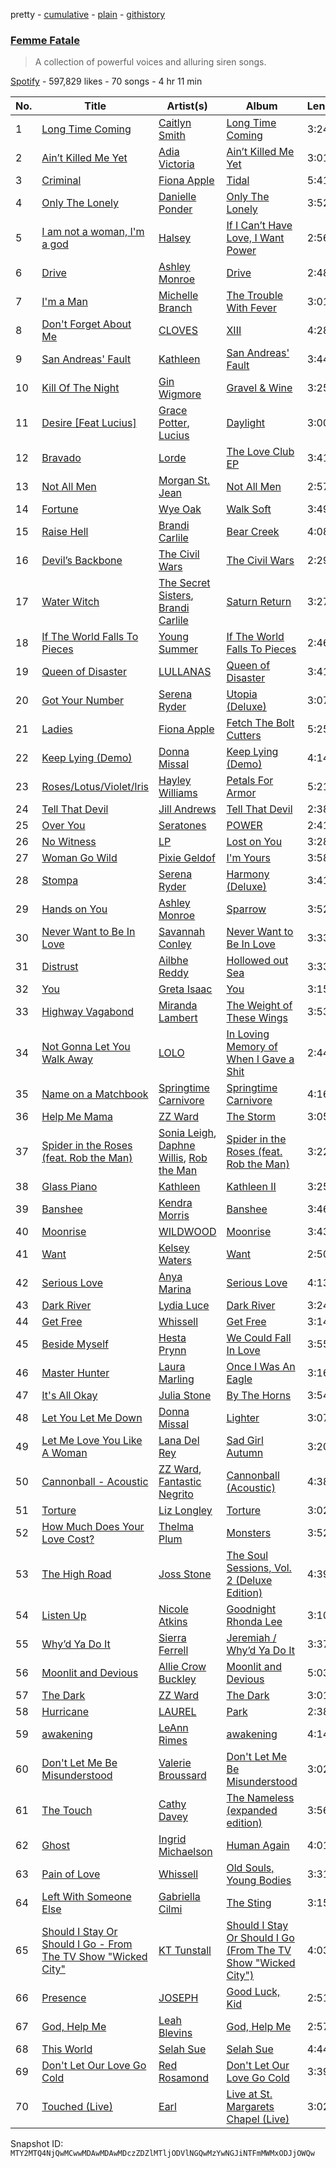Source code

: pretty - [cumulative](/playlists/cumulative/37i9dQZF1DX0IyMQV27EGn.md) - [plain](/playlists/plain/37i9dQZF1DX0IyMQV27EGn) - [githistory](https://github.githistory.xyz/mackorone/spotify-playlist-archive/blob/main/playlists/plain/37i9dQZF1DX0IyMQV27EGn)

### [Femme Fatale](https://open.spotify.com/playlist/37i9dQZF1DX0IyMQV27EGn)

> A collection of powerful voices and alluring siren songs.

[Spotify](https://open.spotify.com/user/spotify) - 597,829 likes - 70 songs - 4 hr 11 min

| No. | Title | Artist(s) | Album | Length |
|---|---|---|---|---|
| 1 | [Long Time Coming](https://open.spotify.com/track/6YAkFtK9h8tUZnD2d2rUBS) | [Caitlyn Smith](https://open.spotify.com/artist/3uikSah4dwqwuk0EidFI4R) | [Long Time Coming](https://open.spotify.com/album/3J6T1p3jr7Utxr2B3Gr9nE) | 3:24 |
| 2 | [Ain’t Killed Me Yet](https://open.spotify.com/track/06SriLLbBIQos2LyqeNXw3) | [Adia Victoria](https://open.spotify.com/artist/1HKGjRPwI0gaFyv4aSWPPl) | [Ain’t Killed Me Yet](https://open.spotify.com/album/5bSiMgDd7UjgJClHgAF6Qu) | 3:01 |
| 3 | [Criminal](https://open.spotify.com/track/6PNvv1dmDbOWrAYwEcuKBX) | [Fiona Apple](https://open.spotify.com/artist/3g2kUQ6tHLLbmkV7T4GPtL) | [Tidal](https://open.spotify.com/album/5gVBXH8MT6zfdRkjp7qT18) | 5:41 |
| 4 | [Only The Lonely](https://open.spotify.com/track/2vf6KIEKiEEyc1OGr97TII) | [Danielle Ponder](https://open.spotify.com/artist/5rZUNweztKBI1Xy3XhYHoJ) | [Only The Lonely](https://open.spotify.com/album/2r4VTLpIKfKm9tUNIdylPk) | 3:52 |
| 5 | [I am not a woman, I'm a god](https://open.spotify.com/track/5RhFmJifQe83FpQ6ZFFTZ5) | [Halsey](https://open.spotify.com/artist/26VFTg2z8YR0cCuwLzESi2) | [If I Can’t Have Love, I Want Power](https://open.spotify.com/album/3sq0hRtlT2SYeYajr5Cx22) | 2:56 |
| 6 | [Drive](https://open.spotify.com/track/6is4HZ5UFpIPGxUNdVdKbV) | [Ashley Monroe](https://open.spotify.com/artist/37BiX28I6pF104F92U1hDP) | [Drive](https://open.spotify.com/album/1uyjNRxaNNpqYFPBXMAXsZ) | 2:48 |
| 7 | [I'm a Man](https://open.spotify.com/track/2IAyG4qRTI0FnFiDKiLzut) | [Michelle Branch](https://open.spotify.com/artist/5rScKX1Sh1U67meeUyTGwk) | [The Trouble With Fever](https://open.spotify.com/album/6RBwxi0etDSpfqrRo45phN) | 3:01 |
| 8 | [Don't Forget About Me](https://open.spotify.com/track/4gVZhkcsZcwQ4mU1gEeXEO) | [CLOVES](https://open.spotify.com/artist/355SqtHY4qKt2wIXrWku0c) | [XIII](https://open.spotify.com/album/6gAsOoMZVH5HwQWFBnIWcm) | 4:28 |
| 9 | [San Andreas' Fault](https://open.spotify.com/track/2jVIOVCin4pVYNSfPzaG4Z) | [Kathleen](https://open.spotify.com/artist/6UqUYZ8pMGiYhuyIcsH61y) | [San Andreas' Fault](https://open.spotify.com/album/1cBv7tS0NsZAlTxd6qLelN) | 3:44 |
| 10 | [Kill Of The Night](https://open.spotify.com/track/2m17BTWlZq0wtS9cpJsCfM) | [Gin Wigmore](https://open.spotify.com/artist/4Gzfk9Lxm67nBs7E9BZjzG) | [Gravel & Wine](https://open.spotify.com/album/2HtT4gawEGgOvAPUO7tiU2) | 3:25 |
| 11 | [Desire \[Feat Lucius\]](https://open.spotify.com/track/0AwEQyt4fcZNTIggXmkIRq) | [Grace Potter](https://open.spotify.com/artist/1PJVVIeS5Wu0wbZDhtC0Ht), [Lucius](https://open.spotify.com/artist/1WrqUPWlHN5FXCRcQgrkas) | [Daylight](https://open.spotify.com/album/1ZUZuW2fR7J5JscL8FHpSC) | 3:00 |
| 12 | [Bravado](https://open.spotify.com/track/1vbnYODenOFCFWxYNRYw1N) | [Lorde](https://open.spotify.com/artist/163tK9Wjr9P9DmM0AVK7lm) | [The Love Club EP](https://open.spotify.com/album/0zUEZI3Z9kZuPoyoWakf75) | 3:41 |
| 13 | [Not All Men](https://open.spotify.com/track/16HzLmAArSTpIUkgkizfOM) | [Morgan St\. Jean](https://open.spotify.com/artist/4kAyoGhVlC6PFg0FvMqmFB) | [Not All Men](https://open.spotify.com/album/7yuzurKlvq68HdLJj7l1lo) | 2:57 |
| 14 | [Fortune](https://open.spotify.com/track/3pgcazrvz4Rh6NXMkh2oaF) | [Wye Oak](https://open.spotify.com/artist/5SjNVG3L9mgWQPsfp1sFDB) | [Walk Soft](https://open.spotify.com/album/7gODKrPTaRE8iICxhmtI2K) | 3:49 |
| 15 | [Raise Hell](https://open.spotify.com/track/4TWn4YeBaTqDURrYLd6k0a) | [Brandi Carlile](https://open.spotify.com/artist/2sG4zTOLvjKG1PSoOyf5Ej) | [Bear Creek](https://open.spotify.com/album/5b8YTIrc88vdnfRguZqvVE) | 4:08 |
| 16 | [Devil’s Backbone](https://open.spotify.com/track/1XTp9AoHDoCQMmMWH0ch8M) | [The Civil Wars](https://open.spotify.com/artist/6J7rw7NELJUCThPbAfyLIE) | [The Civil Wars](https://open.spotify.com/album/79FSQez4eiOFA4Kx8Bxgyy) | 2:29 |
| 17 | [Water Witch](https://open.spotify.com/track/7MW0vSCN9g2T5eConVGEsO) | [The Secret Sisters](https://open.spotify.com/artist/5fIZHCg2de8322HZodBDWL), [Brandi Carlile](https://open.spotify.com/artist/2sG4zTOLvjKG1PSoOyf5Ej) | [Saturn Return](https://open.spotify.com/album/3grv66GSazERZLzTlS8LrA) | 3:27 |
| 18 | [If The World Falls To Pieces](https://open.spotify.com/track/6ocTXpzLe3OaPwuYSq8XgY) | [Young Summer](https://open.spotify.com/artist/2SlMPjZm02pC12ODpApdhB) | [If The World Falls To Pieces](https://open.spotify.com/album/2uw7LYkAs8Flntkk6AnF0v) | 2:46 |
| 19 | [Queen of Disaster](https://open.spotify.com/track/0PyopHInX2qJzsRUKgNnxI) | [LULLANAS](https://open.spotify.com/artist/3b8jXMWK6VSV8FlQ4hbVkd) | [Queen of Disaster](https://open.spotify.com/album/6hsSgsifs7mkMqLNLf5CpI) | 3:41 |
| 20 | [Got Your Number](https://open.spotify.com/track/6uQn7dAD9rk1gmr20gumXz) | [Serena Ryder](https://open.spotify.com/artist/3jmxkI8Jhv8bHOd2qSiU9j) | [Utopia \(Deluxe\)](https://open.spotify.com/album/2AKuAztOmtF6yUvz0emMrH) | 3:07 |
| 21 | [Ladies](https://open.spotify.com/track/0jH0IsCBGackT3RmHBbSUI) | [Fiona Apple](https://open.spotify.com/artist/3g2kUQ6tHLLbmkV7T4GPtL) | [Fetch The Bolt Cutters](https://open.spotify.com/album/0fO1KemWL2uCCQmM22iKlj) | 5:25 |
| 22 | [Keep Lying \(Demo\)](https://open.spotify.com/track/6jCuYSwolhXm9umvZvv6ko) | [Donna Missal](https://open.spotify.com/artist/4QFHHdZkeqmneDQqKIjAN8) | [Keep Lying \(Demo\)](https://open.spotify.com/album/5KmFgc0v96LnHNmUdTs5WJ) | 4:14 |
| 23 | [Roses/Lotus/Violet/Iris](https://open.spotify.com/track/7DCKlgZuZcljJSlvt8vsZa) | [Hayley Williams](https://open.spotify.com/artist/6Rx1JKzBrSzoKQtmbVmBnM) | [Petals For Armor](https://open.spotify.com/album/4HXpQ5KQBVWN25ltjnX7xa) | 5:21 |
| 24 | [Tell That Devil](https://open.spotify.com/track/4wU4XL8nX0we6MXgmFAmnh) | [Jill Andrews](https://open.spotify.com/artist/35VpsbV6V2NdfTeNZEbKfc) | [Tell That Devil](https://open.spotify.com/album/4SUzxP2sBgdjiogiNlbSaw) | 2:38 |
| 25 | [Over You](https://open.spotify.com/track/49YzZ6c0PalgJNqZSnfJrn) | [Seratones](https://open.spotify.com/artist/7D9TOQJq1HnpnQZlNNYWqc) | [POWER](https://open.spotify.com/album/3wZL5NTW9eLvDuYhWhvEPj) | 2:41 |
| 26 | [No Witness](https://open.spotify.com/track/0hJJeoT5Rmi5IF3ZhC7TIZ) | [LP](https://open.spotify.com/artist/0J7U24vlOOIeMpuaO6Q85A) | [Lost on You](https://open.spotify.com/album/0dYi4VGov4Dl4AED2eVwPw) | 3:28 |
| 27 | [Woman Go Wild](https://open.spotify.com/track/020YsiW7gnBiqTAmEg7eTc) | [Pixie Geldof](https://open.spotify.com/artist/2t0wLTcIYFtfsQU0erDjpZ) | [I'm Yours](https://open.spotify.com/album/1W9c669YOTvdVNkp2I5uCr) | 3:58 |
| 28 | [Stompa](https://open.spotify.com/track/3zIEvMYvCM0jiszho8jaFH) | [Serena Ryder](https://open.spotify.com/artist/3jmxkI8Jhv8bHOd2qSiU9j) | [Harmony \(Deluxe\)](https://open.spotify.com/album/41GCX8kXBOD5gJbv9d2BD7) | 3:41 |
| 29 | [Hands on You](https://open.spotify.com/track/6SEDE7wvAnAtfdhu1zbUzi) | [Ashley Monroe](https://open.spotify.com/artist/37BiX28I6pF104F92U1hDP) | [Sparrow](https://open.spotify.com/album/0Frgzm1xuM3cy8VxuTOkNu) | 3:52 |
| 30 | [Never Want to Be In Love](https://open.spotify.com/track/0KPNkGhDgIpS9wVFi7AiUP) | [Savannah Conley](https://open.spotify.com/artist/4iyGL0YdGnDUVbmuca9e2G) | [Never Want to Be In Love](https://open.spotify.com/album/6UJegFNaAiOqZBaTSBtEaQ) | 3:33 |
| 31 | [Distrust](https://open.spotify.com/track/4oxBuMPLQxQYVPYOdCOG77) | [Ailbhe Reddy](https://open.spotify.com/artist/1YQiMR5M12HJ28hkJz7qnn) | [Hollowed out Sea](https://open.spotify.com/album/6eiWuJTeAfTTlD6jpd766A) | 3:33 |
| 32 | [You](https://open.spotify.com/track/4RAtSYcB1avIFHPhulXVxA) | [Greta Isaac](https://open.spotify.com/artist/7BsLsPnH5swTyhGZq2qNbN) | [You](https://open.spotify.com/album/0tSfnn1iUiahyqp1m8y3TI) | 3:15 |
| 33 | [Highway Vagabond](https://open.spotify.com/track/1m6un0uWcRlNcJHBQ1lKAo) | [Miranda Lambert](https://open.spotify.com/artist/66lH4jAE7pqPlOlzUKbwA0) | [The Weight of These Wings](https://open.spotify.com/album/563h536tB6n8Dn62jr4RZG) | 3:53 |
| 34 | [Not Gonna Let You Walk Away](https://open.spotify.com/track/0UyCF0hctdZJomjdzDibPB) | [LOLO](https://open.spotify.com/artist/0H0OkFxp022WOyKlt3HmlA) | [In Loving Memory of When I Gave a Shit](https://open.spotify.com/album/5o32Ftd7SS0EKIQlFwubH4) | 2:44 |
| 35 | [Name on a Matchbook](https://open.spotify.com/track/2KaLy2FmUAGLfNsoMXJWVj) | [Springtime Carnivore](https://open.spotify.com/artist/0EikLJdrz7f8ocaHztUO0S) | [Springtime Carnivore](https://open.spotify.com/album/4wCFY76jpnOHeQ0VAcpPoO) | 4:16 |
| 36 | [Help Me Mama](https://open.spotify.com/track/42iQ0ozQbqmzQCD0Eq5NOc) | [ZZ Ward](https://open.spotify.com/artist/7aJSIsbI5wV8aFi2kkFfPi) | [The Storm](https://open.spotify.com/album/757AemvYYoWCfp729Xp9eG) | 3:05 |
| 37 | [Spider in the Roses \(feat\. Rob the Man\)](https://open.spotify.com/track/7GRjFivuEaOyRMYcKGryXz) | [Sonia Leigh](https://open.spotify.com/artist/6xezzx8L2FAC0MsGZSRLxg), [Daphne Willis](https://open.spotify.com/artist/40Qm9cpj6FlrkoL1sziJ2S), [Rob the Man](https://open.spotify.com/artist/3jO133hmnKXdj74oUVnEyr) | [Spider in the Roses \(feat\. Rob the Man\)](https://open.spotify.com/album/6gyyN6PWr0zYPg5y3EUOwf) | 3:22 |
| 38 | [Glass Piano](https://open.spotify.com/track/4Rz3FamBRVJ6s1d0B0XGJ4) | [Kathleen](https://open.spotify.com/artist/6UqUYZ8pMGiYhuyIcsH61y) | [Kathleen II](https://open.spotify.com/album/53i39sp8XOhqNPZ9q7reFG) | 3:25 |
| 39 | [Banshee](https://open.spotify.com/track/3GmYxpXRc62mj4SuJ4WEsl) | [Kendra Morris](https://open.spotify.com/artist/7rtM2wPKQlFpsm0C4qJlDk) | [Banshee](https://open.spotify.com/album/3dWQ2TtlpW3crGadeOldHe) | 3:46 |
| 40 | [Moonrise](https://open.spotify.com/track/5NcrIQBZQDI5ngzOU06S54) | [WILDWOOD](https://open.spotify.com/artist/3Lzf1IWlT9sawIHyxBj89V) | [Moonrise](https://open.spotify.com/album/3xdz6wjuFKBPjCWoj0W7Dh) | 3:43 |
| 41 | [Want](https://open.spotify.com/track/7BVRDaghQHyDqtRdjdMTsu) | [Kelsey Waters](https://open.spotify.com/artist/7rjqEDqvREzfmSP58SLYXT) | [Want](https://open.spotify.com/album/0QrNnavvkoA9dehE8N3sSQ) | 2:50 |
| 42 | [Serious Love](https://open.spotify.com/track/5QPXi2dKDMQIpgDHxHODFt) | [Anya Marina](https://open.spotify.com/artist/6xYBLeSMu1AqPsnUzEvx5n) | [Serious Love](https://open.spotify.com/album/3Bfuqp7jMJ6lxrh5ZfVS3I) | 4:13 |
| 43 | [Dark River](https://open.spotify.com/track/0b9sQP9v5pqIHOG2bEJhRu) | [Lydia Luce](https://open.spotify.com/artist/5e1SaJPn6U7YpOrNTkW1jH) | [Dark River](https://open.spotify.com/album/72vwwazB0Mccfmaev230zw) | 3:24 |
| 44 | [Get Free](https://open.spotify.com/track/1gYOBTHkk0Fv6hU8eow6sZ) | [Whissell](https://open.spotify.com/artist/1JIc2FMsvtccdSllBI6vZh) | [Get Free](https://open.spotify.com/album/3VQvjeHddEgwcWWlPpYUIe) | 3:14 |
| 45 | [Beside Myself](https://open.spotify.com/track/4qVLEVLK2bbNHBKBuE8JZ3) | [Hesta Prynn](https://open.spotify.com/artist/1Ng8y6ZAaf4gS3ywP851bV) | [We Could Fall In Love](https://open.spotify.com/album/0IGGMUU4aXkCm0TYIsPiUh) | 3:55 |
| 46 | [Master Hunter](https://open.spotify.com/track/2OqnctQz4VZpk8wcb9TPp4) | [Laura Marling](https://open.spotify.com/artist/7B2edU3Q7btJoNsoHCNohM) | [Once I Was An Eagle](https://open.spotify.com/album/35He6RuwS8C2KjG067Gobl) | 3:16 |
| 47 | [It's All Okay](https://open.spotify.com/track/6S7kSzXe4dtiQSqqmkM0dD) | [Julia Stone](https://open.spotify.com/artist/4gZRt9wlRx1IsxT9glJdrc) | [By The Horns](https://open.spotify.com/album/3ZeDSF0GVS6jGFIrxsyjHE) | 3:54 |
| 48 | [Let You Let Me Down](https://open.spotify.com/track/7KK4Fhe0GpGIQk2QqWWYaG) | [Donna Missal](https://open.spotify.com/artist/4QFHHdZkeqmneDQqKIjAN8) | [Lighter](https://open.spotify.com/album/73zETkOw0tap79gXPZGS7a) | 3:07 |
| 49 | [Let Me Love You Like A Woman](https://open.spotify.com/track/5RV4MIcHcww0s4HwumnXG0) | [Lana Del Rey](https://open.spotify.com/artist/00FQb4jTyendYWaN8pK0wa) | [Sad Girl Autumn](https://open.spotify.com/album/0Xx8kGLPMpb0HDJJyc39pv) | 3:20 |
| 50 | [Cannonball \- Acoustic](https://open.spotify.com/track/21TxR8B11XQRg3PTOLZ7PH) | [ZZ Ward](https://open.spotify.com/artist/7aJSIsbI5wV8aFi2kkFfPi), [Fantastic Negrito](https://open.spotify.com/artist/5QXLMdpKeByOo5ypH9gT13) | [Cannonball \(Acoustic\)](https://open.spotify.com/album/1EhkXNK9Y9WFGb1s77NFmn) | 4:38 |
| 51 | [Torture](https://open.spotify.com/track/55QFFGguYCPpOXQveiaEPA) | [Liz Longley](https://open.spotify.com/artist/1qImAIy1ZVCgR5KD88QXkr) | [Torture](https://open.spotify.com/album/4YINaOhKmkGdBsrod5ipfN) | 3:02 |
| 52 | [How Much Does Your Love Cost?](https://open.spotify.com/track/4N68T3KMkvtVIW3F7zsyRQ) | [Thelma Plum](https://open.spotify.com/artist/0C6qzW0Am8OVyHSoT57fnC) | [Monsters](https://open.spotify.com/album/6XT1DBUeegngZSSIyErAzm) | 3:52 |
| 53 | [The High Road](https://open.spotify.com/track/4pzFGh9NGkmnaZnFiTAoFb) | [Joss Stone](https://open.spotify.com/artist/7bvcQXJHkFiN1ppIN3q4fi) | [The Soul Sessions, Vol\. 2 \(Deluxe Edition\)](https://open.spotify.com/album/5zkhFfJEVeDAIZUMt5evAd) | 4:39 |
| 54 | [Listen Up](https://open.spotify.com/track/1vtkAVGkmMckxrlbLEHhTx) | [Nicole Atkins](https://open.spotify.com/artist/4ab2tQaaTr2TnairelOwvO) | [Goodnight Rhonda Lee](https://open.spotify.com/album/4RcpHyy4rL1RrB89Di3HrJ) | 3:10 |
| 55 | [Why’d Ya Do It](https://open.spotify.com/track/0PWl6yqk7yuEooaJvrpFsY) | [Sierra Ferrell](https://open.spotify.com/artist/3oVcF3VdpMuvMvLLyHPT4t) | [Jeremiah / Why’d Ya Do It](https://open.spotify.com/album/0AaN7st0yKbhu2QcamRXxJ) | 3:37 |
| 56 | [Moonlit and Devious](https://open.spotify.com/track/01hcQ2RByLTyvoJ0EuejFA) | [Allie Crow Buckley](https://open.spotify.com/artist/4zWJqtFs82kB6LSMY20ggp) | [Moonlit and Devious](https://open.spotify.com/album/5S9XXlP7dHIcK9mZNnzqAr) | 5:03 |
| 57 | [The Dark](https://open.spotify.com/track/14e2jOLYQO9xPLqQKU9dCW) | [ZZ Ward](https://open.spotify.com/artist/7aJSIsbI5wV8aFi2kkFfPi) | [The Dark](https://open.spotify.com/album/3SA0R1i0Edc7JOvvhqni06) | 3:01 |
| 58 | [Hurricane](https://open.spotify.com/track/7GaoWajJQTbulUBl9c9qWF) | [LAUREL](https://open.spotify.com/artist/6y6iXD929Jqq0xc6lgwhl1) | [Park](https://open.spotify.com/album/4wxLZEYvqJypW5YPky0J3C) | 2:38 |
| 59 | [awakening](https://open.spotify.com/track/2acGjBavIqga2mgzoEdhBi) | [LeAnn Rimes](https://open.spotify.com/artist/2d3VHzlOEwXvmBdS4pzOPL) | [awakening](https://open.spotify.com/album/60DamUC9xhmbNm7P0qa0Dz) | 4:14 |
| 60 | [Don't Let Me Be Misunderstood](https://open.spotify.com/track/215q7Y9u8n0dqzeQYGjki7) | [Valerie Broussard](https://open.spotify.com/artist/6eVWXmKBW7Iltub01D9R1c) | [Don't Let Me Be Misunderstood](https://open.spotify.com/album/1IuiGzv0eSL11hUcqytCdP) | 3:02 |
| 61 | [The Touch](https://open.spotify.com/track/5uUv74gkYBFYMGkS0D4cuW) | [Cathy Davey](https://open.spotify.com/artist/1HwEmZUm1VIh3VLmyMLa3g) | [The Nameless \(expanded edition\)](https://open.spotify.com/album/2gOdx3I0TgGLYynQmR876n) | 3:56 |
| 62 | [Ghost](https://open.spotify.com/track/6UGhHbDZ76PqGR2C9pdWbb) | [Ingrid Michaelson](https://open.spotify.com/artist/2vm8GdHyrJh2O2MfbQFYG0) | [Human Again](https://open.spotify.com/album/3oFP50clZCAQy3bpI4vyNM) | 4:01 |
| 63 | [Pain of Love](https://open.spotify.com/track/3MtBYMhHTNhD4xICSFAikb) | [Whissell](https://open.spotify.com/artist/1JIc2FMsvtccdSllBI6vZh) | [Old Souls, Young Bodies](https://open.spotify.com/album/3rImHlWa9YsEUcdan3toc7) | 3:31 |
| 64 | [Left With Someone Else](https://open.spotify.com/track/0qin3yx9CCpBxiZRAwSeGJ) | [Gabriella Cilmi](https://open.spotify.com/artist/5v2GEv1pQaCp6oeOQROdKE) | [The Sting](https://open.spotify.com/album/4BIAvFCoghxvGNnxDtBYZM) | 3:15 |
| 65 | [Should I Stay Or Should I Go \- From The TV Show "Wicked City"](https://open.spotify.com/track/04wrnpT0QumuU3GPWbf0VV) | [KT Tunstall](https://open.spotify.com/artist/5zzrJD2jXrE9dZ1AklRFcL) | [Should I Stay Or Should I Go \(From The TV Show "Wicked City"\)](https://open.spotify.com/album/1ivkZkfGqLU1Rf8E92hxwf) | 4:03 |
| 66 | [Presence](https://open.spotify.com/track/2wntS3awxMEUUJOd3Py19o) | [JOSEPH](https://open.spotify.com/artist/5Wfvw7rDz7HA6gE2z6QhqO) | [Good Luck, Kid](https://open.spotify.com/album/4Nz2TKH4snc8EZMhsMDjgi) | 2:51 |
| 67 | [God, Help Me](https://open.spotify.com/track/0MHl3Mr31DYK8p1lsUEVqP) | [Leah Blevins](https://open.spotify.com/artist/1cpkiJukYGm0dr7Fm9HpNW) | [God, Help Me](https://open.spotify.com/album/39zshfgyTuvgEfx4YOXAMT) | 2:57 |
| 68 | [This World](https://open.spotify.com/track/3ttKMMwWGBcp08UWhtdqd7) | [Selah Sue](https://open.spotify.com/artist/5Oc4knEQaid8K7AFqO5lHu) | [Selah Sue](https://open.spotify.com/album/4QodEuQxjtrNR9htVuaUYr) | 4:44 |
| 69 | [Don't Let Our Love Go Cold](https://open.spotify.com/track/1SuW6XhW5LpaynRzivaFnK) | [Red Rosamond](https://open.spotify.com/artist/5sWFdgVLTZt5jVHJfiPnJ3) | [Don't Let Our Love Go Cold](https://open.spotify.com/album/1Q4b0inFzXAsg9rTS4hDih) | 3:39 |
| 70 | [Touched \(Live\)](https://open.spotify.com/track/6WMqm7SOuCGgIBqXifY67N) | [Earl](https://open.spotify.com/artist/7pwoWOh2sbcmRFkk7QWQsS) | [Live at St\. Margarets Chapel \(Live\)](https://open.spotify.com/album/4iUKF6bSM4dAsGAfPHVQXm) | 3:02 |

Snapshot ID: `MTY2MTQ4NjQwMCwwMDAwMDAwMDczZDZlMTljODVlNGQwMzYwNGJiNTFmMWMxODJjOWQw`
══════
• **EXERCISE INSTRUCTIONS**
Search the data for "Serena". Copy every matching line.

• **SOLUTION FOR THIS PROBLEM**
| 20 | [Got Your Number](https://open.spotify.com/track/6uQn7dAD9rk1gmr20gumXz) | [Serena Ryder](https://open.spotify.com/artist/3jmxkI8Jhv8bHOd2qSiU9j) | [Utopia \(Deluxe\)](https://open.spotify.com/album/2AKuAztOmtF6yUvz0emMrH) | 3:07 |
| 28 | [Stompa](https://open.spotify.com/track/3zIEvMYvCM0jiszho8jaFH) | [Serena Ryder](https://open.spotify.com/artist/3jmxkI8Jhv8bHOd2qSiU9j) | [Harmony \(Deluxe\)](https://open.spotify.com/album/41GCX8kXBOD5gJbv9d2BD7) | 3:41 |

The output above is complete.